Go through the data line by line and count the lines that hold "earlier". Reply with the total only.

Stored data entries
◇ ◇ ◇ ◇ ◇

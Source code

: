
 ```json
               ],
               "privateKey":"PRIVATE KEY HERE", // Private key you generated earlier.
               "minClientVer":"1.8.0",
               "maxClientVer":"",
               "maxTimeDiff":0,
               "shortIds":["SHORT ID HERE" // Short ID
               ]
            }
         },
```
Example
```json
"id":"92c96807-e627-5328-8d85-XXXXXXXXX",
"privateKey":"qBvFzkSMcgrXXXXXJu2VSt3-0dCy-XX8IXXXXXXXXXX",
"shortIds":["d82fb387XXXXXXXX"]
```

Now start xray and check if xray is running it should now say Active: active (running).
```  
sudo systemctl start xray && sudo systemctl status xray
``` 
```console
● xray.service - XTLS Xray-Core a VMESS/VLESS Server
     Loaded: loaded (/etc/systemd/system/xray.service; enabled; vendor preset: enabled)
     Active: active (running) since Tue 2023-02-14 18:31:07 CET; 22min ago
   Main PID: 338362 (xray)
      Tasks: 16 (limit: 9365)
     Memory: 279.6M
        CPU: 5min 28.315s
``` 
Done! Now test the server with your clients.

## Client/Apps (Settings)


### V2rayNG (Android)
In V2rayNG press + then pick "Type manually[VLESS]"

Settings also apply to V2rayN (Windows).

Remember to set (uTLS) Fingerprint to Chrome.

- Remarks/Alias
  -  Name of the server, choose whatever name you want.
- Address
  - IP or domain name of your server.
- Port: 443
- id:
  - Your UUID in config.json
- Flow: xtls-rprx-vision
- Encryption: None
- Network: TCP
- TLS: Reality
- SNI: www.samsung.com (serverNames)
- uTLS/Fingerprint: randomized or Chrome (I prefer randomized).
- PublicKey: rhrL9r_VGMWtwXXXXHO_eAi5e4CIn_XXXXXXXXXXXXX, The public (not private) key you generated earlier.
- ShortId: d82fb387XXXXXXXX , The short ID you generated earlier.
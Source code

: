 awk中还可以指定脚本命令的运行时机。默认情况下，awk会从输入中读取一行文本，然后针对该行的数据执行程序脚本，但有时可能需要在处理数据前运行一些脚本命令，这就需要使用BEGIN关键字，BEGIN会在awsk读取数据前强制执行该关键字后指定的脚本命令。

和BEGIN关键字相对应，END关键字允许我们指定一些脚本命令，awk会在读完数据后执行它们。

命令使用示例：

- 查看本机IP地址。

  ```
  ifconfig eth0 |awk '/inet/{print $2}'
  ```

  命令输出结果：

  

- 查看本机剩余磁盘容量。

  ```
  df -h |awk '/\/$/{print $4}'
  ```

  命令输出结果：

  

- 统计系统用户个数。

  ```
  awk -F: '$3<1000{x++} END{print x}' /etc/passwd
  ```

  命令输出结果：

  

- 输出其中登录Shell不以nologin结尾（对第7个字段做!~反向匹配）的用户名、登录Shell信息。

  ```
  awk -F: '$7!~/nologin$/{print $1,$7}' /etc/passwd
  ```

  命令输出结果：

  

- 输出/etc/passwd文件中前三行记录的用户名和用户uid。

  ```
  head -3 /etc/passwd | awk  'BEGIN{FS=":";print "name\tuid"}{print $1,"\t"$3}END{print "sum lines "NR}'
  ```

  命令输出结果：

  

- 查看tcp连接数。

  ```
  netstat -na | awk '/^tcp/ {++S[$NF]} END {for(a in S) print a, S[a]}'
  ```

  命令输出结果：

◇ ◇ ◇ ◇ ◇

**ANSWER BOX**
3